PySpark User-Defined Functions: The Escape Hatch You Should Use Sparingly

PySpark has over 300 built-in functions in pyspark.sql.functions. For everything those don't cover, you have User-Defined Functions. UDFs are the escape hatch when the built-ins don't fit — but they come with real performance costs. Understanding why helps you know when the tradeoff is worth it.

The Standard Python UDF

from pyspark.sql.types import StringType
from pyspark.sql import functions as F

def normalize_phone(phone_str):
    """Strip non-digits from phone number."""
    import re
    if phone_str is None:
        return None
    return re.sub(r'D', '', str(phone_str))

# Register as a UDF
normalize_phone_udf = F.udf(normalize_phone, returnType=StringType())

# Apply to a column
df = df.withColumn("phone_clean", normalize_phone_udf(F.col("phone")))

This works. It's also significantly slower than a built-in Spark function, for a specific reason.

Why Standard Python UDFs Are Slow

Spark is a JVM-native system. Your DataFrame lives in JVM memory. When you apply a Python UDF, Spark has to:

Serialize each row (or batch of rows) from JVM binary format into Python-serializable format (Pickle)
Send it to a Python worker process via a socket
Call your Python function in the Python process
Serialize the result back
Send it back to the JVM executor
Deserialize into Spark's internal format

This serialization/deserialization overhead per row adds up. It also breaks Whole Stage Code Generation (the JVM-compiled execution loop), which means Spark can't fuse the UDF operation with adjacent operations.

For the phone normalization example: F.regexp_replace(F.col("phone"), r'D', '') does the same thing as the UDF, runs in the JVM, doesn't serialize anything, and is 5–20x faster depending on data volume.

Always Check Built-ins First

# Before writing a UDF, check if a built-in handles it

# String operations
F.regexp_replace(col, pattern, replacement)
F.regexp_extract(col, pattern, idx)
F.split(col, pattern)
F.substring(col, pos, len)
F.trim(col), F.ltrim(col), F.rtrim(col)
F.upper(col), F.lower(col)
F.concat_ws(sep, *cols)

# Date operations
F.date_trunc(format, timestamp)
F.date_add(date, days)
F.datediff(date1, date2)
F.to_date(col, format)
F.year(col), F.month(col), F.dayofweek(col)

# JSON operations
F.from_json(col, schema)
F.to_json(col)
F.get_json_object(col, path)
F.json_tuple(col, *fields)

# Array operations
F.array_contains(col, value)
F.explode(col)
F.array_distinct(col)
F.transform(col, lambda_func)  -- Spark 3.1+

Pandas UDFs: When You Need Python Logic at Scale

Pandas UDFs (also called vectorized UDFs) solve the performance problem by operating on pandas Series or DataFrames per partition instead of row by row. Spark sends an entire partition as a pandas Series to the Python process, you operate on it with pandas vectorized operations, and return a pandas Series. The serialization overhead is paid once per partition instead of once per row.
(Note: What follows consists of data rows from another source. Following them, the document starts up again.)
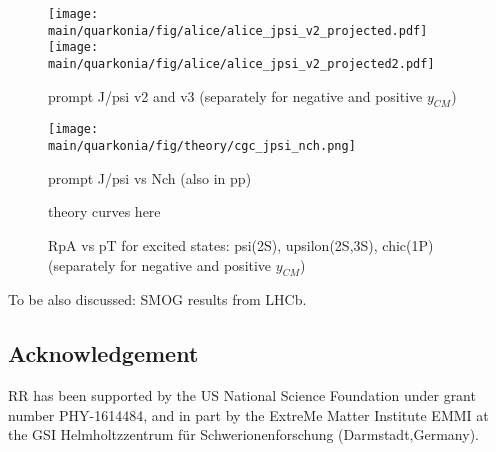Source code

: \documentclass[../report.tex]{subfiles}
\providecommand{\main}{..}
\begin{document}
\begin{figure}
 \begin{center}
  \texttt{[image: \\main/quarkonia/fig/alice/alice\_jpsi\_v2\_projected.pdf]}
  \texttt{[image: \\main/quarkonia/fig/alice/alice\_jpsi\_v2\_projected2.pdf]}
 \end{center}

 \caption{prompt J/psi v2 and v3 (separately for negative and positive $y_{CM}$)}
\end{figure}

\begin{figure}
 \begin{center}
  \texttt{[image: \\main/quarkonia/fig/theory/cgc\_jpsi\_nch.png]}
 \end{center}

 \caption{prompt J/psi vs Nch (also in pp)~\cite{Ma:2018bax}}
\end{figure}

\begin{figure}
 \begin{center}
 theory curves here
 \end{center}

 \caption{RpA vs pT for excited states: psi(2S), upsilon(2S,3S), chic(1P) (separately for negative and positive $y_{CM}$)}
\end{figure}

To be also discussed: SMOG results from LHCb.

\subsection*{Acknowledgement}
RR has been supported by the US National Science Foundation under
grant number PHY-1614484, and in part by the ExtreMe Matter Institute EMMI at 
the GSI Helmholtzzentrum f\"{u}r Schwerionenforschung (Darmstadt,Germany).
\end{document}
from pyspark.sql.functions import pandas_udf
import pandas as pd

@pandas_udf(returnType=StringType())
def normalize_phone_vec(phone_series: pd.Series) -> pd.Series:
    return phone_series.str.replace(r'D', '', regex=True).fillna('')

# Apply the pandas UDF
df = df.withColumn("phone_clean", normalize_phone_vec(F.col("phone")))

Pandas UDFs are the right choice when:

The logic requires Python libraries (numpy, scipy, statsmodels) with no PySpark equivalent
You're running ML model inference on each partition (predict() on a loaded model)
The computation genuinely can't be expressed with built-in Spark functions

Scalar Iterator Pandas UDF: Model Inference at Scale

The most powerful Pandas UDF variant for ML inference: the iterator pattern loads a model once per partition instead of once per row:

from typing import Iterator
import pandas as pd
import mlflow

@pandas_udf(returnType=DoubleType())
def predict_churn(iterator: Iterator[pd.DataFrame]) -> Iterator[pd.Series]:
    # Load model once per partition (executor), not once per row
    model = mlflow.sklearn.load_model("models:/churn_model/Production")
    for batch in iterator:
        features = batch[["tenure", "monthly_charges", "contract_type"]]
        yield pd.Series(model.predict_proba(features)[:, 1])

df_predictions = customer_df.withColumn("churn_probability", predict_churn(*feature_cols))

The model loads once when the partition starts, then scores all rows in the partition. No repeated model deserialization per row.

The Rule

Use a built-in Spark function if it exists. Use a Pandas UDF if you need Python logic that operates well on vectors (numpy, pandas, scikit-learn). Use a standard Python UDF only for quick prototyping or for truly row-level logic that can't be vectorized and won't be called on large datasets. Profile before optimizing — the cost of a UDF on a 10,000-row reference table is negligible; on a 10-billion-row event log it's significant.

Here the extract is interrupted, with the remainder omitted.